## WHAT YOU HAVE TO DO
Every record here should be printed again exactly.
★ ★ ★ ★
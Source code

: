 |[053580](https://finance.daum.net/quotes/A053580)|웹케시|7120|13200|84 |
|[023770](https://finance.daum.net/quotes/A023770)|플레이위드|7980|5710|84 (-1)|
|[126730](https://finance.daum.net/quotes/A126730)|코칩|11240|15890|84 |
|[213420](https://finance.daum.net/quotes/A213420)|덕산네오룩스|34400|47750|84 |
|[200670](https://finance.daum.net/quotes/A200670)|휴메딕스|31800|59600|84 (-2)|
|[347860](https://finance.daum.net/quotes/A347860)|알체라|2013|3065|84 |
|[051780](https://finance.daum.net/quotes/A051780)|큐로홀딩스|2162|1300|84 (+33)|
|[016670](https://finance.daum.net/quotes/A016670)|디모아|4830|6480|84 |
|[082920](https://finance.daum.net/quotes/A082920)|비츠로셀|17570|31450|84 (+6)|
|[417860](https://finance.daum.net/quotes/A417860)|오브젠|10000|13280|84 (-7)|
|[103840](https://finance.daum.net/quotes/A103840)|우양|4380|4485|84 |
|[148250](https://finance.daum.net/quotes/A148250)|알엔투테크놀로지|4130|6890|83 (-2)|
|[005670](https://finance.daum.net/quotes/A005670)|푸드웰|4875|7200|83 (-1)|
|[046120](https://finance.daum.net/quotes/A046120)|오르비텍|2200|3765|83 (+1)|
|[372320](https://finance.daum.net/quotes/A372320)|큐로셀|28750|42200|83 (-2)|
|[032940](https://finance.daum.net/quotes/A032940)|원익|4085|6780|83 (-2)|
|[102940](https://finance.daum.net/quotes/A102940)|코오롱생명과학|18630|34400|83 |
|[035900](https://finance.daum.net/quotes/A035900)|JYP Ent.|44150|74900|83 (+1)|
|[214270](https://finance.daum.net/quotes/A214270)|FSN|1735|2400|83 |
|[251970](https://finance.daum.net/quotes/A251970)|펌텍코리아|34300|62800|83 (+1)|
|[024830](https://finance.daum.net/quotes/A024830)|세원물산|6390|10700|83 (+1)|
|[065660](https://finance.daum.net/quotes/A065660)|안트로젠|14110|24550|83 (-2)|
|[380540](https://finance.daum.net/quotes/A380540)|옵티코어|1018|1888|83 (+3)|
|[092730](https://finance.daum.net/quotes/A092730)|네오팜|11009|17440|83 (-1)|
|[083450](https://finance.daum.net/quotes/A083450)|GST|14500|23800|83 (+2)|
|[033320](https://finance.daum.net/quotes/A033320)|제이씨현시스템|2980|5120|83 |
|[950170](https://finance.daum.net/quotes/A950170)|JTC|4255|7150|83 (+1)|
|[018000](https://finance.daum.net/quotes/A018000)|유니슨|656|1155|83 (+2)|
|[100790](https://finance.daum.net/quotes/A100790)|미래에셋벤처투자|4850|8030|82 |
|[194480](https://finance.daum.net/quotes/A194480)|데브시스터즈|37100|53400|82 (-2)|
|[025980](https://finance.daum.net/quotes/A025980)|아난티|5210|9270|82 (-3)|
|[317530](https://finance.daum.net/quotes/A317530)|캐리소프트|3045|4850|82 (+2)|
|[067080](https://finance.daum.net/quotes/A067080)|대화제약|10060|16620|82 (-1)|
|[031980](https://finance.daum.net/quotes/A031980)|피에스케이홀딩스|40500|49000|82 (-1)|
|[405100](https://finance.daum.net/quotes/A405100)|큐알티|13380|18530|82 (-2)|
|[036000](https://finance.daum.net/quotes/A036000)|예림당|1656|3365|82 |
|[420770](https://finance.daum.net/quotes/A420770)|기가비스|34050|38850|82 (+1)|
★ ★ ★ ★
## YOUR RESPONSE
Source code

: |[053580](https://finance.daum.net/quotes/A053580)|웹케시|7120|13200|84 |
|[023770](https://finance.daum.net/quotes/A023770)|플레이위드|7980|5710|84 (-1)|
|[126730](https://finance.daum.net/quotes/A126730)|코칩|11240|15890|84 |
|[213420](https://finance.daum.net/quotes/A213420)|덕산네오룩스|34400|47750|84 |
|[200670](https://finance.daum.net/quotes/A200670)|휴메딕스|31800|59600|84 (-2)|
|[347860](https://finance.daum.net/quotes/A347860)|알체라|2013|3065|84 |
|[051780](https://finance.daum.net/quotes/A051780)|큐로홀딩스|2162|1300|84 (+33)|
|[016670](https://finance.daum.net/quotes/A016670)|디모아|4830|6480|84 |
|[082920](https://finance.daum.net/quotes/A082920)|비츠로셀|17570|31450|84 (+6)|
|[417860](https://finance.daum.net/quotes/A417860)|오브젠|10000|13280|84 (-7)|
|[103840](https://finance.daum.net/quotes/A103840)|우양|4380|4485|84 |
|[148250](https://finance.daum.net/quotes/A148250)|알엔투테크놀로지|4130|6890|83 (-2)|
|[005670](https://finance.daum.net/quotes/A005670)|푸드웰|4875|7200|83 (-1)|
|[046120](https://finance.daum.net/quotes/A046120)|오르비텍|2200|3765|83 (+1)|
|[372320](https://finance.daum.net/quotes/A372320)|큐로셀|28750|42200|83 (-2)|
|[032940](https://finance.daum.net/quotes/A032940)|원익|4085|6780|83 (-2)|
|[102940](https://finance.daum.net/quotes/A102940)|코오롱생명과학|18630|34400|83 |
|[035900](https://finance.daum.net/quotes/A035900)|JYP Ent.|44150|74900|83 (+1)|
|[214270](https://finance.daum.net/quotes/A214270)|FSN|1735|2400|83 |
|[251970](https://finance.daum.net/quotes/A251970)|펌텍코리아|34300|62800|83 (+1)|
|[024830](https://finance.daum.net/quotes/A024830)|세원물산|6390|10700|83 (+1)|
|[065660](https://finance.daum.net/quotes/A065660)|안트로젠|14110|24550|83 (-2)|
|[380540](https://finance.daum.net/quotes/A380540)|옵티코어|1018|1888|83 (+3)|
|[092730](https://finance.daum.net/quotes/A092730)|네오팜|11009|17440|83 (-1)|
|[083450](https://finance.daum.net/quotes/A083450)|GST|14500|23800|83 (+2)|
|[033320](https://finance.daum.net/quotes/A033320)|제이씨현시스템|2980|5120|83 |
|[950170](https://finance.daum.net/quotes/A950170)|JTC|4255|7150|83 (+1)|
|[018000](https://finance.daum.net/quotes/A018000)|유니슨|656|1155|83 (+2)|
|[100790](https://finance.daum.net/quotes/A100790)|미래에셋벤처투자|4850|8030|82 |
|[194480](https://finance.daum.net/quotes/A194480)|데브시스터즈|37100|53400|82 (-2)|
|[025980](https://finance.daum.net/quotes/A025980)|아난티|5210|9270|82 (-3)|
|[317530](https://finance.daum.net/quotes/A317530)|캐리소프트|3045|4850|82 (+2)|
|[067080](https://finance.daum.net/quotes/A067080)|대화제약|10060|16620|82 (-1)|
|[031980](https://finance.daum.net/quotes/A031980)|피에스케이홀딩스|40500|49000|82 (-1)|
|[405100](https://finance.daum.net/quotes/A405100)|큐알티|13380|18530|82 (-2)|
|[036000](https://finance.daum.net/quotes/A036000)|예림당|1656|3365|82 |
|[420770](https://finance.daum.net/quotes/A420770)|기가비스|34050|38850|82 (+1)|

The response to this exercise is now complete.